**How to complete this task**
Which lines of the data below include the string "referrerpolicy"? Return each of them.

Plain-text document sources
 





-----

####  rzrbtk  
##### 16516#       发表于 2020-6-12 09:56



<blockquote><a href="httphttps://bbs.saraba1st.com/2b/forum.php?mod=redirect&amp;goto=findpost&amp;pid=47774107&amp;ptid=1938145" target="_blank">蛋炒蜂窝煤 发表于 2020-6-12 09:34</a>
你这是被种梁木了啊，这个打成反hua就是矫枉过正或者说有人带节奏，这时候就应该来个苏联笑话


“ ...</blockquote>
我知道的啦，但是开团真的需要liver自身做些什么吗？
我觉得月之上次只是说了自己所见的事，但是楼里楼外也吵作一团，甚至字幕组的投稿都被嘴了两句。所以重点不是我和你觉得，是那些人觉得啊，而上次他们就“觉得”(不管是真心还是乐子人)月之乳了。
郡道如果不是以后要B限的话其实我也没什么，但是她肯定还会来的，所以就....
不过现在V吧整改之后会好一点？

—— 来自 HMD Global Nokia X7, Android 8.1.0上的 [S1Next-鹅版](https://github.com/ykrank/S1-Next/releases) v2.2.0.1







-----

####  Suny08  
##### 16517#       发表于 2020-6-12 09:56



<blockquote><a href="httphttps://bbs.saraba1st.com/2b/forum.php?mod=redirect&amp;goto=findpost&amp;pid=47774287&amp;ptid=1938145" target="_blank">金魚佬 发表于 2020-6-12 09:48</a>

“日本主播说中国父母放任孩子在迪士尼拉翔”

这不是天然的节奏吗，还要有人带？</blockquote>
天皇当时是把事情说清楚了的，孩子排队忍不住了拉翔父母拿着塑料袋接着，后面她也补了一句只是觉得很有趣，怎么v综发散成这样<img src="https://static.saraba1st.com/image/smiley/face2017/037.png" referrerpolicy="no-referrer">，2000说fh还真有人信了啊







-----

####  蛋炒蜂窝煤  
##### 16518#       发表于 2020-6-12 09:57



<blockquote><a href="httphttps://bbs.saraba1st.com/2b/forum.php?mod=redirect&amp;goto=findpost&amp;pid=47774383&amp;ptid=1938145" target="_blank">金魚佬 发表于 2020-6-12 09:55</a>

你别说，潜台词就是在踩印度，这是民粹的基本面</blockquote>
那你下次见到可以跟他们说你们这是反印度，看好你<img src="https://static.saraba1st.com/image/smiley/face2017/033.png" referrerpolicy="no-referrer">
---
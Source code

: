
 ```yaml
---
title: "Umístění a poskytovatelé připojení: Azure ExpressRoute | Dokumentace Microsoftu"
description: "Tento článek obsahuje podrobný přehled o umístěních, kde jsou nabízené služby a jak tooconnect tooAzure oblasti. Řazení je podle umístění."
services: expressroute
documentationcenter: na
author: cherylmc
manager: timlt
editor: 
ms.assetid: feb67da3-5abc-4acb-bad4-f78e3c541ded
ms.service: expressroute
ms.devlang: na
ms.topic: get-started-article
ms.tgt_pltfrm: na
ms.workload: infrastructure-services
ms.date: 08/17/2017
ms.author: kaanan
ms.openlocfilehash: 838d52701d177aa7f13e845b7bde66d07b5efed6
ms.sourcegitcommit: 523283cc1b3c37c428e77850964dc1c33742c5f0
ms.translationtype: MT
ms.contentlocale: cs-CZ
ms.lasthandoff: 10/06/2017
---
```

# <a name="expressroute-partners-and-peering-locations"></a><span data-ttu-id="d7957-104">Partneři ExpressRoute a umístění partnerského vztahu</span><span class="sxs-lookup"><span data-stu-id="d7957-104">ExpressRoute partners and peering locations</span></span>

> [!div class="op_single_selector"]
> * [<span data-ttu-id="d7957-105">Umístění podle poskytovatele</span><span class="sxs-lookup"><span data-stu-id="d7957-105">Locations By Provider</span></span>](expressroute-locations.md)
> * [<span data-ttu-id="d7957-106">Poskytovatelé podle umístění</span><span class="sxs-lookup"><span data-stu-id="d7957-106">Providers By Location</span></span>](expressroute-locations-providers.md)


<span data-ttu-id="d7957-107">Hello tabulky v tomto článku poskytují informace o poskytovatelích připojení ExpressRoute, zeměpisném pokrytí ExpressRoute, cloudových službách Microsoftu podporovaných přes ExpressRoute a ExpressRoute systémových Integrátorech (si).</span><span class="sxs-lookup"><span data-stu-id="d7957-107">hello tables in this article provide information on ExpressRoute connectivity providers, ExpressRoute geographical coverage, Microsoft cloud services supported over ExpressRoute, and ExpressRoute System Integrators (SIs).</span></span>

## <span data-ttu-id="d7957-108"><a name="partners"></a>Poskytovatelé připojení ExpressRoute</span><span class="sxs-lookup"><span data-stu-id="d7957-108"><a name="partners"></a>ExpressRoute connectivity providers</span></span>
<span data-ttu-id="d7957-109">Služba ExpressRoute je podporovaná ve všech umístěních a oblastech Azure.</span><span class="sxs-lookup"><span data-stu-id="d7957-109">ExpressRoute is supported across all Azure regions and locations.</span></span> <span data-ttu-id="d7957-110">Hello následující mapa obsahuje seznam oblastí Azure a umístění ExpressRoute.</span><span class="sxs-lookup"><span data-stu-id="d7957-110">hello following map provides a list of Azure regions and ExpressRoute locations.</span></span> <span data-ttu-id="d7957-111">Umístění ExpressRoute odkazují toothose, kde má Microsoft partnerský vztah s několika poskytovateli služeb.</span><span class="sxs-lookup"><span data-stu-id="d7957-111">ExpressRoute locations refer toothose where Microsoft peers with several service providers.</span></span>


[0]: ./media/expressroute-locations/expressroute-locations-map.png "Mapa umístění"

**Response to the exercise**
天皇当时是把事情说清楚了的，孩子排队忍不住了拉翔父母拿着塑料袋接着，后面她也补了一句只是觉得很有趣，怎么v综发散成这样<img src="https://static.saraba1st.com/image/smiley/face2017/037.png" referrerpolicy="no-referrer">，2000说fh还真有人信了啊
那你下次见到可以跟他们说你们这是反印度，看好你<img src="https://static.saraba1st.com/image/smiley/face2017/033.png" referrerpolicy="no-referrer">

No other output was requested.